EXERCISE.
Your task is to write out every line of the data exactly. Drop the pictures.

EXTRACTED DATA Block Start

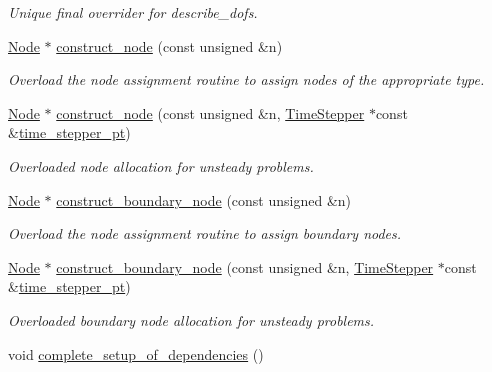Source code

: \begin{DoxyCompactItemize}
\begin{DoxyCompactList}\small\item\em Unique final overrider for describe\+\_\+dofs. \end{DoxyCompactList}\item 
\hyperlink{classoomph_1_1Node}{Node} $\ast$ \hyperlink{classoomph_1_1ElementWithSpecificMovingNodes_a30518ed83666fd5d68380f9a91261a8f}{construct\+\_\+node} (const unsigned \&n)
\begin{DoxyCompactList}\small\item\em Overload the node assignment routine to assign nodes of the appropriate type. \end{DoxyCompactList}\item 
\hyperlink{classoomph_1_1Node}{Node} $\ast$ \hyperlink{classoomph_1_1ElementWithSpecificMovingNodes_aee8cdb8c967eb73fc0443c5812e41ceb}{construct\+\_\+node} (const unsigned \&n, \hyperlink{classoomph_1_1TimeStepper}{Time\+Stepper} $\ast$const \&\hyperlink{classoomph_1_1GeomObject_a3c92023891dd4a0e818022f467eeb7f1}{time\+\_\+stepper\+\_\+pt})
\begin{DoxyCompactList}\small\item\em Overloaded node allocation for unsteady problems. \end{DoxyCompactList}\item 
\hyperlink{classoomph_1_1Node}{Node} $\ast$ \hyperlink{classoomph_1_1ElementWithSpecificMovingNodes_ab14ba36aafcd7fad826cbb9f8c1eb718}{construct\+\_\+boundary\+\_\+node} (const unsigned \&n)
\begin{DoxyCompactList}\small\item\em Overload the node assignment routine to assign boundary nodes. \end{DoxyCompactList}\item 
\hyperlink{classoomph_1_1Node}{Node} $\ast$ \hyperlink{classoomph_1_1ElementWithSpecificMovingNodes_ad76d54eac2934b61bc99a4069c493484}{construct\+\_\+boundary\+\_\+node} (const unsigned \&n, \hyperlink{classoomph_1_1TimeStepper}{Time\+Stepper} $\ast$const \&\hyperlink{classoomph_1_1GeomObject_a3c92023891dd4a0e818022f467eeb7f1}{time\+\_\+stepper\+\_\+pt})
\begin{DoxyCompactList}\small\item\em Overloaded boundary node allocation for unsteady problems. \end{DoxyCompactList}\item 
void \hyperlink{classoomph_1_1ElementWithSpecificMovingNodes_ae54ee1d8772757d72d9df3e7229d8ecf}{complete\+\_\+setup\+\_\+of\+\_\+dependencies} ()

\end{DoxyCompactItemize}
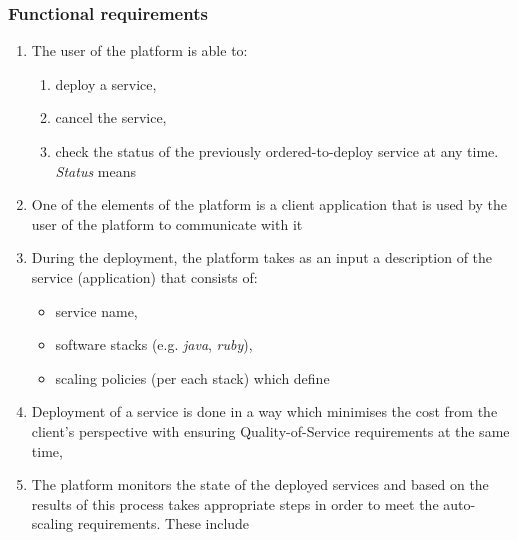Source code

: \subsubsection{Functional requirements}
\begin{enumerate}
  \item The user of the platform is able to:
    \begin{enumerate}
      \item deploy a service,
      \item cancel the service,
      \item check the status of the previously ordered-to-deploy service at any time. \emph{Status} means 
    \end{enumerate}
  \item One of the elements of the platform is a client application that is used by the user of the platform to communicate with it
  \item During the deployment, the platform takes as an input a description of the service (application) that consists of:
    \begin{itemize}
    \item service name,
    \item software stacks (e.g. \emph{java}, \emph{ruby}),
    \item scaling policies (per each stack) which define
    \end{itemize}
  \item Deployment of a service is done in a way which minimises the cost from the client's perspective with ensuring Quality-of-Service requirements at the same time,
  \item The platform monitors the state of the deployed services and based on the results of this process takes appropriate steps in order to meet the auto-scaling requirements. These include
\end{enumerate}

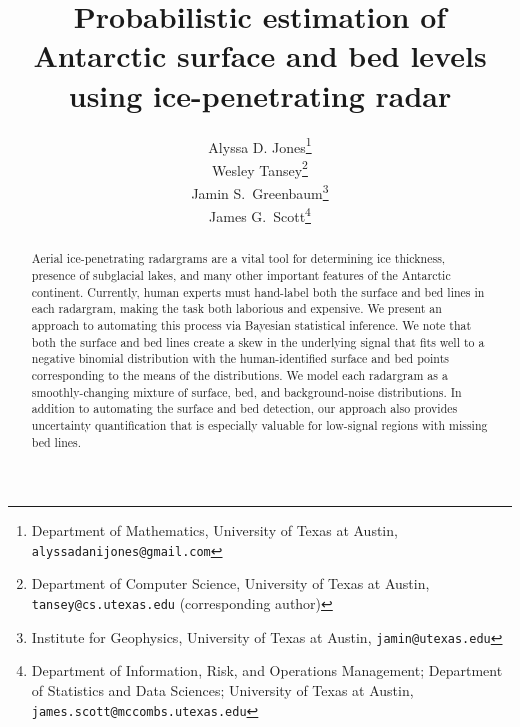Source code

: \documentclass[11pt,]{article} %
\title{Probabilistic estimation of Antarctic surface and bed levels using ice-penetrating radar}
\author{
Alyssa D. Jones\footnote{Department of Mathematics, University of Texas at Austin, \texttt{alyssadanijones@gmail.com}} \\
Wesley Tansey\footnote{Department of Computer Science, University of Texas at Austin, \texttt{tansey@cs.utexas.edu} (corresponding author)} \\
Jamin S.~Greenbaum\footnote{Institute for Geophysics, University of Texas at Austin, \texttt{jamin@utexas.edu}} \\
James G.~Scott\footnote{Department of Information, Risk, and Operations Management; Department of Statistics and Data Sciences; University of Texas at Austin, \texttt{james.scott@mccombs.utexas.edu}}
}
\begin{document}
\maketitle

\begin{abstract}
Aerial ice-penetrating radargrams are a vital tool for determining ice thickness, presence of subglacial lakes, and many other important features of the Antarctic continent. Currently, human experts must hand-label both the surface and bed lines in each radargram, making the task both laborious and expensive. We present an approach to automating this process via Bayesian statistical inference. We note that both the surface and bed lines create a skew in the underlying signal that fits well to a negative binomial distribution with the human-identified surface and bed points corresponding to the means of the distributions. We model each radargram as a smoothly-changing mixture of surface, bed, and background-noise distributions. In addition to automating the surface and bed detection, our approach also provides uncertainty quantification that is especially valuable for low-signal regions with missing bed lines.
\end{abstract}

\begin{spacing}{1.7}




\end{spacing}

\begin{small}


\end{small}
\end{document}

EXTRACTED DATA Block End

TASK SOLUTION.
Source code

: \begin{DoxyCompactItemize}
\begin{DoxyCompactList}\small\item\em Unique final overrider for describe\+\_\+dofs. \end{DoxyCompactList}\item 
\hyperlink{classoomph_1_1Node}{Node} $\ast$ \hyperlink{classoomph_1_1ElementWithSpecificMovingNodes_a30518ed83666fd5d68380f9a91261a8f}{construct\+\_\+node} (const unsigned \&n)
\begin{DoxyCompactList}\small\item\em Overload the node assignment routine to assign nodes of the appropriate type. \end{DoxyCompactList}\item 
\hyperlink{classoomph_1_1Node}{Node} $\ast$ \hyperlink{classoomph_1_1ElementWithSpecificMovingNodes_aee8cdb8c967eb73fc0443c5812e41ceb}{construct\+\_\+node} (const unsigned \&n, \hyperlink{classoomph_1_1TimeStepper}{Time\+Stepper} $\ast$const \&\hyperlink{classoomph_1_1GeomObject_a3c92023891dd4a0e818022f467eeb7f1}{time\+\_\+stepper\+\_\+pt})
\begin{DoxyCompactList}\small\item\em Overloaded node allocation for unsteady problems. \end{DoxyCompactList}\item 
\hyperlink{classoomph_1_1Node}{Node} $\ast$ \hyperlink{classoomph_1_1ElementWithSpecificMovingNodes_ab14ba36aafcd7fad826cbb9f8c1eb718}{construct\+\_\+boundary\+\_\+node} (const unsigned \&n)
\begin{DoxyCompactList}\small\item\em Overload the node assignment routine to assign boundary nodes. \end{DoxyCompactList}\item 
\hyperlink{classoomph_1_1Node}{Node} $\ast$ \hyperlink{classoomph_1_1ElementWithSpecificMovingNodes_ad76d54eac2934b61bc99a4069c493484}{construct\+\_\+boundary\+\_\+node} (const unsigned \&n, \hyperlink{classoomph_1_1TimeStepper}{Time\+Stepper} $\ast$const \&\hyperlink{classoomph_1_1GeomObject_a3c92023891dd4a0e818022f467eeb7f1}{time\+\_\+stepper\+\_\+pt})
\begin{DoxyCompactList}\small\item\em Overloaded boundary node allocation for unsteady problems. \end{DoxyCompactList}\item 
void \hyperlink{classoomph_1_1ElementWithSpecificMovingNodes_ae54ee1d8772757d72d9df3e7229d8ecf}{complete\+\_\+setup\+\_\+of\+\_\+dependencies} ()

\end{DoxyCompactItemize}
Source code

: \subsubsection{Functional requirements}
\begin{enumerate}
  \item The user of the platform is able to:
    \begin{enumerate}
      \item deploy a service,
      \item cancel the service,
      \item check the status of the previously ordered-to-deploy service at any time. \emph{Status} means 
    \end{enumerate}
  \item One of the elements of the platform is a client application that is used by the user of the platform to communicate with it
  \item During the deployment, the platform takes as an input a description of the service (application) that consists of:
    \begin{itemize}
    \item service name,
    \item software stacks (e.g. \emph{java}, \emph{ruby}),
    \item scaling policies (per each stack) which define
    \end{itemize}
  \item Deployment of a service is done in a way which minimises the cost from the client's perspective with ensuring Quality-of-Service requirements at the same time,
  \item The platform monitors the state of the deployed services and based on the results of this process takes appropriate steps in order to meet the auto-scaling requirements. These include
\end{enumerate}

Source code

: \documentclass[11pt,]{article} %
\title{Probabilistic estimation of Antarctic surface and bed levels using ice-penetrating radar}
\author{
Alyssa D. Jones\footnote{Department of Mathematics, University of Texas at Austin, \texttt{alyssadanijones@gmail.com}} \\
Wesley Tansey\footnote{Department of Computer Science, University of Texas at Austin, \texttt{tansey@cs.utexas.edu} (corresponding author)} \\
Jamin S.~Greenbaum\footnote{Institute for Geophysics, University of Texas at Austin, \texttt{jamin@utexas.edu}} \\
James G.~Scott\footnote{Department of Information, Risk, and Operations Management; Department of Statistics and Data Sciences; University of Texas at Austin, \texttt{james.scott@mccombs.utexas.edu}}
}
\begin{document}
\maketitle

\begin{abstract}
Aerial ice-penetrating radargrams are a vital tool for determining ice thickness, presence of subglacial lakes, and many other important features of the Antarctic continent. Currently, human experts must hand-label both the surface and bed lines in each radargram, making the task both laborious and expensive. We present an approach to automating this process via Bayesian statistical inference. We note that both the surface and bed lines create a skew in the underlying signal that fits well to a negative binomial distribution with the human-identified surface and bed points corresponding to the means of the distributions. We model each radargram as a smoothly-changing mixture of surface, bed, and background-noise distributions. In addition to automating the surface and bed detection, our approach also provides uncertainty quantification that is especially valuable for low-signal regions with missing bed lines.
\end{abstract}

\begin{spacing}{1.7}




\end{spacing}

\begin{small}


\end{small}
\end{document}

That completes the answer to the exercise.